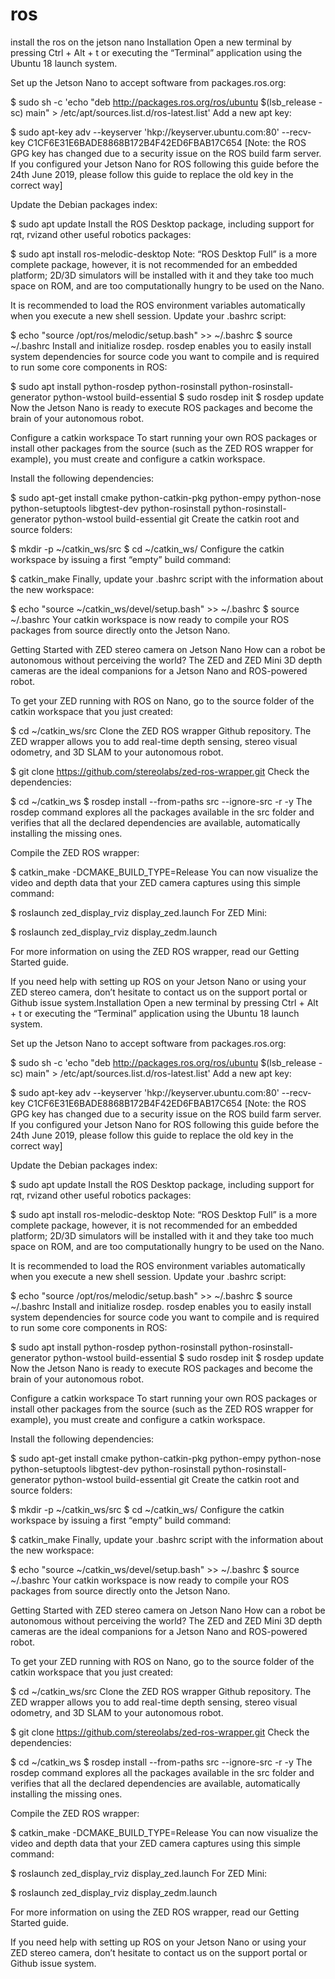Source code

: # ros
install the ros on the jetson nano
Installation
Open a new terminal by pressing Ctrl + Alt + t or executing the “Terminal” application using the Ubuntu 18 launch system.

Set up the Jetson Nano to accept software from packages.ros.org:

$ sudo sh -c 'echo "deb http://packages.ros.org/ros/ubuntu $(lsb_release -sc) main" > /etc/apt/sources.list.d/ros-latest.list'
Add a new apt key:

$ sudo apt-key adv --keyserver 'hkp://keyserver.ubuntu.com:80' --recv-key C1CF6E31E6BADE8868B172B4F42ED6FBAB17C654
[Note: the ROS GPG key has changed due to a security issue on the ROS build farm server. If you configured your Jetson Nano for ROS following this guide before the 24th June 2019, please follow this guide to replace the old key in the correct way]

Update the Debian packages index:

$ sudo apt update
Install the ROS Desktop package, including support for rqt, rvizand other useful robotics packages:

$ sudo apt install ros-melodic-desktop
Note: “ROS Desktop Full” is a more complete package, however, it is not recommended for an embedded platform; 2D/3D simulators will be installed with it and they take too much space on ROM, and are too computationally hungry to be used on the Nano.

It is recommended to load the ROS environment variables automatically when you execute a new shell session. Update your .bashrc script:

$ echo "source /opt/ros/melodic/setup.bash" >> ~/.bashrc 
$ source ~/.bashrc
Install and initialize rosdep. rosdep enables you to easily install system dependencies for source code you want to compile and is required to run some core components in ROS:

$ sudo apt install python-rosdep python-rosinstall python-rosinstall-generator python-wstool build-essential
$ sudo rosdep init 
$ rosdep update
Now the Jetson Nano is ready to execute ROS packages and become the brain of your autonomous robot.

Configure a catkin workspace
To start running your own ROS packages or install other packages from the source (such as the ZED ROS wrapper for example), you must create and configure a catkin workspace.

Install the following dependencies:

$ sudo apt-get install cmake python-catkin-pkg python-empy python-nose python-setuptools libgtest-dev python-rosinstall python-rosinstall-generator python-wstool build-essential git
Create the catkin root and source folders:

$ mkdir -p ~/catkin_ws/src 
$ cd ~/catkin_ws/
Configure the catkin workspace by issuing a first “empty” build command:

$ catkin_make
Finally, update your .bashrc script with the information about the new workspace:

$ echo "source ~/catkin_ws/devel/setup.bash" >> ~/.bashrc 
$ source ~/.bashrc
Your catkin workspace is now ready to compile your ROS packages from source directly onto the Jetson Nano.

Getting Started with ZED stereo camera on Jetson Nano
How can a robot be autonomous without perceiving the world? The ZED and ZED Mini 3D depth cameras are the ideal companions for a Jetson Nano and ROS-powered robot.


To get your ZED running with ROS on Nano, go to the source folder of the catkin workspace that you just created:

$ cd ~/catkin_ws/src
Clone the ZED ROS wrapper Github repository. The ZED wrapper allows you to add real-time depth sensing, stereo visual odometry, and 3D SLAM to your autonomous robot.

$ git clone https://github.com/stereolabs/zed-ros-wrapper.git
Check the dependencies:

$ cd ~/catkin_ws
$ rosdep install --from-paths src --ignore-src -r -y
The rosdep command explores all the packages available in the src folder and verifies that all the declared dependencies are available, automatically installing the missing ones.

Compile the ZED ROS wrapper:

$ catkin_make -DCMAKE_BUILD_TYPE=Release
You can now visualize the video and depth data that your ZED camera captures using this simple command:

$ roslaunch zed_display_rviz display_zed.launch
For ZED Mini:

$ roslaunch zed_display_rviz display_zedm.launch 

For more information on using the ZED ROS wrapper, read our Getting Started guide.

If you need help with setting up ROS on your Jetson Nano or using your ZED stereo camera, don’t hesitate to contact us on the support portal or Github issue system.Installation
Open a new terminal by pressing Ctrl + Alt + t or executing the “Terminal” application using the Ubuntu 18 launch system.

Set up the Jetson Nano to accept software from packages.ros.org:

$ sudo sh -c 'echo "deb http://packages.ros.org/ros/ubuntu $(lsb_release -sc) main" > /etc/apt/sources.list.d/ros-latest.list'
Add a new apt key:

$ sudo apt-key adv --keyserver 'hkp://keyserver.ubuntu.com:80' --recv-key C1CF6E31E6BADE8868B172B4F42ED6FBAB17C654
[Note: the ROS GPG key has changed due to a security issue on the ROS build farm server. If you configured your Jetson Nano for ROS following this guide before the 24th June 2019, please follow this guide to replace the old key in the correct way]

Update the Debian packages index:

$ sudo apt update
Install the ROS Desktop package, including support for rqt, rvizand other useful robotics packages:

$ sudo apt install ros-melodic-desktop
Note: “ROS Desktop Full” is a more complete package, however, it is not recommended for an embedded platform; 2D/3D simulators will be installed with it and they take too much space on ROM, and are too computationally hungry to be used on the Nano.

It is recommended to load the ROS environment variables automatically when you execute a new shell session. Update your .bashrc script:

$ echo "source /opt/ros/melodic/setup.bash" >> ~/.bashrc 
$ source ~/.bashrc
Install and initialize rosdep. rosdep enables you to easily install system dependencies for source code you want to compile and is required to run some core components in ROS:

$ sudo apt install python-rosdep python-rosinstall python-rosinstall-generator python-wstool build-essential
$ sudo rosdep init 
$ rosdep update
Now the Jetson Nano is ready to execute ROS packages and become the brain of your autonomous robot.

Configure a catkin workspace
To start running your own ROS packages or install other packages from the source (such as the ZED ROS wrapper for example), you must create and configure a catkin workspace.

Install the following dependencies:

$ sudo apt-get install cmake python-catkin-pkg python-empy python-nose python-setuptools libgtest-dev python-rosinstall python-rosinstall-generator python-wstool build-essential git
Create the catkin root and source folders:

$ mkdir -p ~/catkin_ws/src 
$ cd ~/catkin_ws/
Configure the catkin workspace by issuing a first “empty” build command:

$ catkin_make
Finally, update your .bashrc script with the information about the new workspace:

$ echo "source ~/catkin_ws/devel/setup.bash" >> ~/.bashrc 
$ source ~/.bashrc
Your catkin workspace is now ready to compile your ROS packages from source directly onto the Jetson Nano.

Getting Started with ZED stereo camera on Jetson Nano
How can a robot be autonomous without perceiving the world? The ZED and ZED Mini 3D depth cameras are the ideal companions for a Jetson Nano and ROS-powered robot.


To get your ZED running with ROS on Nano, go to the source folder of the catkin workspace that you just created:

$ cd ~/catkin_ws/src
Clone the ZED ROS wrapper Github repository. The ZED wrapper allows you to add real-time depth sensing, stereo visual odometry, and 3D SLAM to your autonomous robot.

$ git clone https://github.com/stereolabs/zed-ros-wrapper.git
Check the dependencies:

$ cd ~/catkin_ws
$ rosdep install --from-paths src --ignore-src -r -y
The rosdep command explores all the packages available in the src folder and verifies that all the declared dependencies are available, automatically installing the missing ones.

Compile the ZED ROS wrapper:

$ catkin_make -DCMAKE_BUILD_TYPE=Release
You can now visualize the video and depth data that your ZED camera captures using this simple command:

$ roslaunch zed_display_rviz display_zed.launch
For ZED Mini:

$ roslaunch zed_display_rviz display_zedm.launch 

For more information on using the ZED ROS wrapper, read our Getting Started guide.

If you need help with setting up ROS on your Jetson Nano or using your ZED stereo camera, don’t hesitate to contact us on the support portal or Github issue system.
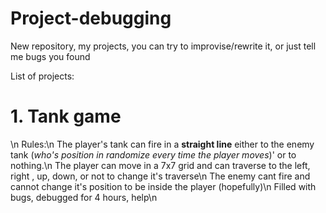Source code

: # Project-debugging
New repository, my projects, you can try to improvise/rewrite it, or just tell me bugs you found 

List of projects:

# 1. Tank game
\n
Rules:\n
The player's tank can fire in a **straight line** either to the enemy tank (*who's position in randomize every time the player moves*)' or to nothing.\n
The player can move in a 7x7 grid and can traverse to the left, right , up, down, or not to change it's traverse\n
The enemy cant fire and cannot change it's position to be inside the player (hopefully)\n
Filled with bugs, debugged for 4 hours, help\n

■ **Task statement**:
With the pictures excluded, the records are to be reproduced exactly.

■ **Expected answer**:
Source code

: # ros
install the ros on the jetson nano
Installation
Open a new terminal by pressing Ctrl + Alt + t or executing the “Terminal” application using the Ubuntu 18 launch system.

Set up the Jetson Nano to accept software from packages.ros.org:

$ sudo sh -c 'echo "deb http://packages.ros.org/ros/ubuntu $(lsb_release -sc) main" > /etc/apt/sources.list.d/ros-latest.list'
Add a new apt key:

$ sudo apt-key adv --keyserver 'hkp://keyserver.ubuntu.com:80' --recv-key C1CF6E31E6BADE8868B172B4F42ED6FBAB17C654
[Note: the ROS GPG key has changed due to a security issue on the ROS build farm server. If you configured your Jetson Nano for ROS following this guide before the 24th June 2019, please follow this guide to replace the old key in the correct way]

Update the Debian packages index:

$ sudo apt update
Install the ROS Desktop package, including support for rqt, rvizand other useful robotics packages:

$ sudo apt install ros-melodic-desktop
Note: “ROS Desktop Full” is a more complete package, however, it is not recommended for an embedded platform; 2D/3D simulators will be installed with it and they take too much space on ROM, and are too computationally hungry to be used on the Nano.

It is recommended to load the ROS environment variables automatically when you execute a new shell session. Update your .bashrc script:

$ echo "source /opt/ros/melodic/setup.bash" >> ~/.bashrc 
$ source ~/.bashrc
Install and initialize rosdep. rosdep enables you to easily install system dependencies for source code you want to compile and is required to run some core components in ROS:

$ sudo apt install python-rosdep python-rosinstall python-rosinstall-generator python-wstool build-essential
$ sudo rosdep init 
$ rosdep update
Now the Jetson Nano is ready to execute ROS packages and become the brain of your autonomous robot.

Configure a catkin workspace
To start running your own ROS packages or install other packages from the source (such as the ZED ROS wrapper for example), you must create and configure a catkin workspace.

Install the following dependencies:

$ sudo apt-get install cmake python-catkin-pkg python-empy python-nose python-setuptools libgtest-dev python-rosinstall python-rosinstall-generator python-wstool build-essential git
Create the catkin root and source folders:

$ mkdir -p ~/catkin_ws/src 
$ cd ~/catkin_ws/
Configure the catkin workspace by issuing a first “empty” build command:

$ catkin_make
Finally, update your .bashrc script with the information about the new workspace:

$ echo "source ~/catkin_ws/devel/setup.bash" >> ~/.bashrc 
$ source ~/.bashrc
Your catkin workspace is now ready to compile your ROS packages from source directly onto the Jetson Nano.

Getting Started with ZED stereo camera on Jetson Nano
How can a robot be autonomous without perceiving the world? The ZED and ZED Mini 3D depth cameras are the ideal companions for a Jetson Nano and ROS-powered robot.


To get your ZED running with ROS on Nano, go to the source folder of the catkin workspace that you just created:

$ cd ~/catkin_ws/src
Clone the ZED ROS wrapper Github repository. The ZED wrapper allows you to add real-time depth sensing, stereo visual odometry, and 3D SLAM to your autonomous robot.

$ git clone https://github.com/stereolabs/zed-ros-wrapper.git
Check the dependencies:

$ cd ~/catkin_ws
$ rosdep install --from-paths src --ignore-src -r -y
The rosdep command explores all the packages available in the src folder and verifies that all the declared dependencies are available, automatically installing the missing ones.

Compile the ZED ROS wrapper:

$ catkin_make -DCMAKE_BUILD_TYPE=Release
You can now visualize the video and depth data that your ZED camera captures using this simple command:

$ roslaunch zed_display_rviz display_zed.launch
For ZED Mini:

$ roslaunch zed_display_rviz display_zedm.launch 

For more information on using the ZED ROS wrapper, read our Getting Started guide.

If you need help with setting up ROS on your Jetson Nano or using your ZED stereo camera, don’t hesitate to contact us on the support portal or Github issue system.Installation
Open a new terminal by pressing Ctrl + Alt + t or executing the “Terminal” application using the Ubuntu 18 launch system.

Set up the Jetson Nano to accept software from packages.ros.org:

$ sudo sh -c 'echo "deb http://packages.ros.org/ros/ubuntu $(lsb_release -sc) main" > /etc/apt/sources.list.d/ros-latest.list'
Add a new apt key:

$ sudo apt-key adv --keyserver 'hkp://keyserver.ubuntu.com:80' --recv-key C1CF6E31E6BADE8868B172B4F42ED6FBAB17C654
[Note: the ROS GPG key has changed due to a security issue on the ROS build farm server. If you configured your Jetson Nano for ROS following this guide before the 24th June 2019, please follow this guide to replace the old key in the correct way]

Update the Debian packages index:

$ sudo apt update
Install the ROS Desktop package, including support for rqt, rvizand other useful robotics packages:

$ sudo apt install ros-melodic-desktop
Note: “ROS Desktop Full” is a more complete package, however, it is not recommended for an embedded platform; 2D/3D simulators will be installed with it and they take too much space on ROM, and are too computationally hungry to be used on the Nano.

It is recommended to load the ROS environment variables automatically when you execute a new shell session. Update your .bashrc script:

$ echo "source /opt/ros/melodic/setup.bash" >> ~/.bashrc 
$ source ~/.bashrc
Install and initialize rosdep. rosdep enables you to easily install system dependencies for source code you want to compile and is required to run some core components in ROS:

$ sudo apt install python-rosdep python-rosinstall python-rosinstall-generator python-wstool build-essential
$ sudo rosdep init 
$ rosdep update
Now the Jetson Nano is ready to execute ROS packages and become the brain of your autonomous robot.

Configure a catkin workspace
To start running your own ROS packages or install other packages from the source (such as the ZED ROS wrapper for example), you must create and configure a catkin workspace.

Install the following dependencies:

$ sudo apt-get install cmake python-catkin-pkg python-empy python-nose python-setuptools libgtest-dev python-rosinstall python-rosinstall-generator python-wstool build-essential git
Create the catkin root and source folders:

$ mkdir -p ~/catkin_ws/src 
$ cd ~/catkin_ws/
Configure the catkin workspace by issuing a first “empty” build command:

$ catkin_make
Finally, update your .bashrc script with the information about the new workspace:

$ echo "source ~/catkin_ws/devel/setup.bash" >> ~/.bashrc 
$ source ~/.bashrc
Your catkin workspace is now ready to compile your ROS packages from source directly onto the Jetson Nano.

Getting Started with ZED stereo camera on Jetson Nano
How can a robot be autonomous without perceiving the world? The ZED and ZED Mini 3D depth cameras are the ideal companions for a Jetson Nano and ROS-powered robot.


To get your ZED running with ROS on Nano, go to the source folder of the catkin workspace that you just created:

$ cd ~/catkin_ws/src
Clone the ZED ROS wrapper Github repository. The ZED wrapper allows you to add real-time depth sensing, stereo visual odometry, and 3D SLAM to your autonomous robot.

$ git clone https://github.com/stereolabs/zed-ros-wrapper.git
Check the dependencies:

$ cd ~/catkin_ws
$ rosdep install --from-paths src --ignore-src -r -y
The rosdep command explores all the packages available in the src folder and verifies that all the declared dependencies are available, automatically installing the missing ones.

Compile the ZED ROS wrapper:

$ catkin_make -DCMAKE_BUILD_TYPE=Release
You can now visualize the video and depth data that your ZED camera captures using this simple command:

$ roslaunch zed_display_rviz display_zed.launch
For ZED Mini:

$ roslaunch zed_display_rviz display_zedm.launch 

For more information on using the ZED ROS wrapper, read our Getting Started guide.

If you need help with setting up ROS on your Jetson Nano or using your ZED stereo camera, don’t hesitate to contact us on the support portal or Github issue system.
Source code

: # Project-debugging
New repository, my projects, you can try to improvise/rewrite it, or just tell me bugs you found 

List of projects:

# 1. Tank game
\n
Rules:\n
The player's tank can fire in a **straight line** either to the enemy tank (*who's position in randomize every time the player moves*)' or to nothing.\n
The player can move in a 7x7 grid and can traverse to the left, right , up, down, or not to change it's traverse\n
The enemy cant fire and cannot change it's position to be inside the player (hopefully)\n
Filled with bugs, debugged for 4 hours, help\n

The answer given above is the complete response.